Chiquita Brooks-LaSure, Administrator of the Centers for Medicare &
Medicaid Services, approved this document on July 22, 2022.
List of Subjects in 42 CFR Part 418
Health facilities, Hospice care, Medicare, Reporting and
recordkeeping requirements.
For the reasons set forth in the preamble, the Centers for Medicare
& Medicaid Services amends 42 CFR part 418 as set forth below.
[[Page 45702]]
PART 418--HOSPICE CARE
0
1. The authority citation for part 418 continues to read as follows:
Authority: 42 U.S.C. 1302 and 1395hh.
0
2. Section Sec. 418.306 is amended by revising paragraph (c) to read
as follows:
Sec. 418.306 Annual update of the payment rates and adjustment for
area wage differences.
* * * * *
(c) Adjustment for wage differences. (1) Each hospice's labor
market is determined based on definitions of Metropolitan Statistical
Areas (MSAs) issued by OMB. CMS will issue annually, in the Federal
Register, a hospice wage index based on the most current available CMS
hospital wage data, including changes to the definition of MSAs. The
urban and rural area geographic classifications are defined in Sec.

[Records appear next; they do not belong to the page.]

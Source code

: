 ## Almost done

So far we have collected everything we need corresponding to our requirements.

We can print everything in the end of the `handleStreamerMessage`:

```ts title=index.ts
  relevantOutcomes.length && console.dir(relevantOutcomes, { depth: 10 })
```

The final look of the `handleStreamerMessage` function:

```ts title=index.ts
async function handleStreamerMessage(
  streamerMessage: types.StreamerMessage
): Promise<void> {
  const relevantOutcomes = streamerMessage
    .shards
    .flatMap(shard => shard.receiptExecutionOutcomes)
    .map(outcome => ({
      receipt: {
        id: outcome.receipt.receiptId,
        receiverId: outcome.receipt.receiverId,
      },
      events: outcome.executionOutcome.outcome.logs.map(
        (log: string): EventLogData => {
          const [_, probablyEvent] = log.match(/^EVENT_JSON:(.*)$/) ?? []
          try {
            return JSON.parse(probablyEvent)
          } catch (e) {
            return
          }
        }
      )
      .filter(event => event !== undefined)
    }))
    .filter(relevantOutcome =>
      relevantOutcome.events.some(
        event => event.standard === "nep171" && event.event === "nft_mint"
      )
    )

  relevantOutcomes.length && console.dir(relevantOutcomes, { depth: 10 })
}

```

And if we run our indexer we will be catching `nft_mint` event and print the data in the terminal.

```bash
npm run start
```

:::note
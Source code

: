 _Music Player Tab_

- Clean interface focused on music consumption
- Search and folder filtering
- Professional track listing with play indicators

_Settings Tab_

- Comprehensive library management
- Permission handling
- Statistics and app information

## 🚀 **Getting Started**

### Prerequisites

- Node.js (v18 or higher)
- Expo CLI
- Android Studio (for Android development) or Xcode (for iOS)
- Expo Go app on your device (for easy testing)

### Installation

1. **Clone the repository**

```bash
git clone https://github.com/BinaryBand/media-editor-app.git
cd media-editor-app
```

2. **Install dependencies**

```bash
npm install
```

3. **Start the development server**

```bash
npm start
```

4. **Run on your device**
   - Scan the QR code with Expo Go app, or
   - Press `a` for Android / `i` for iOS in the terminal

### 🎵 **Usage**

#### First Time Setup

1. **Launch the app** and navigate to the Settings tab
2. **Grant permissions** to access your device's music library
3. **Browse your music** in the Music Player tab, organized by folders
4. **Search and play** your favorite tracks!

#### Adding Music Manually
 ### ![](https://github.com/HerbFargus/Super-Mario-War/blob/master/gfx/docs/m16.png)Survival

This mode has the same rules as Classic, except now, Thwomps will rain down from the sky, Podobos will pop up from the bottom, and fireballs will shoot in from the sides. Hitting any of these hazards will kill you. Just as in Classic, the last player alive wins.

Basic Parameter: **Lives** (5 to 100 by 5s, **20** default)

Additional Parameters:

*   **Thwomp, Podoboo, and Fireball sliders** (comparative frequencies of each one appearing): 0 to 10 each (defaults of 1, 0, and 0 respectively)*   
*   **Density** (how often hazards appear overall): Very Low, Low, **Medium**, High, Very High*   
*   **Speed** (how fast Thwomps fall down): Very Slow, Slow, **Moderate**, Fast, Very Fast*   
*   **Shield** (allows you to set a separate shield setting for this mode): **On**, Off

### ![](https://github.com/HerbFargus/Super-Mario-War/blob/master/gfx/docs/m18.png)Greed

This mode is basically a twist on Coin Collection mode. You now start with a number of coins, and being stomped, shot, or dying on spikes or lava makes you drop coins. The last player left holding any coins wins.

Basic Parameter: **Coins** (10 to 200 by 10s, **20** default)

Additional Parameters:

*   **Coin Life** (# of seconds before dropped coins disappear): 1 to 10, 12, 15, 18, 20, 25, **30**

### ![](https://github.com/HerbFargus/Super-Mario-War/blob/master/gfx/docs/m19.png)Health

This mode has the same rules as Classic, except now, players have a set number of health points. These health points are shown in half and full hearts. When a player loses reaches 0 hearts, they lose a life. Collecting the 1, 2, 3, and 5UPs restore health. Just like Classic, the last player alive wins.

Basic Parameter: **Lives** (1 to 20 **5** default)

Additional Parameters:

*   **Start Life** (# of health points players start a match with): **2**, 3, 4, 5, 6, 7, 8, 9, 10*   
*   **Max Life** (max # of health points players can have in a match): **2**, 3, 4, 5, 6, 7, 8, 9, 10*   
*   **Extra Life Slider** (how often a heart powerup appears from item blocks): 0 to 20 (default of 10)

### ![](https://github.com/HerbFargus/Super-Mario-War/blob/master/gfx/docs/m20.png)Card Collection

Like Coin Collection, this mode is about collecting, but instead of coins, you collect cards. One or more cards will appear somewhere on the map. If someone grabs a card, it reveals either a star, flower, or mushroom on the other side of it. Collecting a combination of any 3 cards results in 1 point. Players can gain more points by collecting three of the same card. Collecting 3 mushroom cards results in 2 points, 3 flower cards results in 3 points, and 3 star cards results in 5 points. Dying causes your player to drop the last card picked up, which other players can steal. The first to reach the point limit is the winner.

412.64(b)(1)(ii)(A) through (C) of this chapter. The payment rates
established by CMS are adjusted by the Medicare contractor to reflect
local differences in wages according to the revised wage data.
(2) Beginning on October 1, 2022, CMS applies a cap on decreases to
the hospice wage index such that the wage index applied to a geographic
area is not less than 95 percent of the wage index applied to that
geographic area in the prior fiscal year.
* * * * *
Dated: July 25, 2022.
Xavier Becerra,
Secretary, Department of Health and Human Services.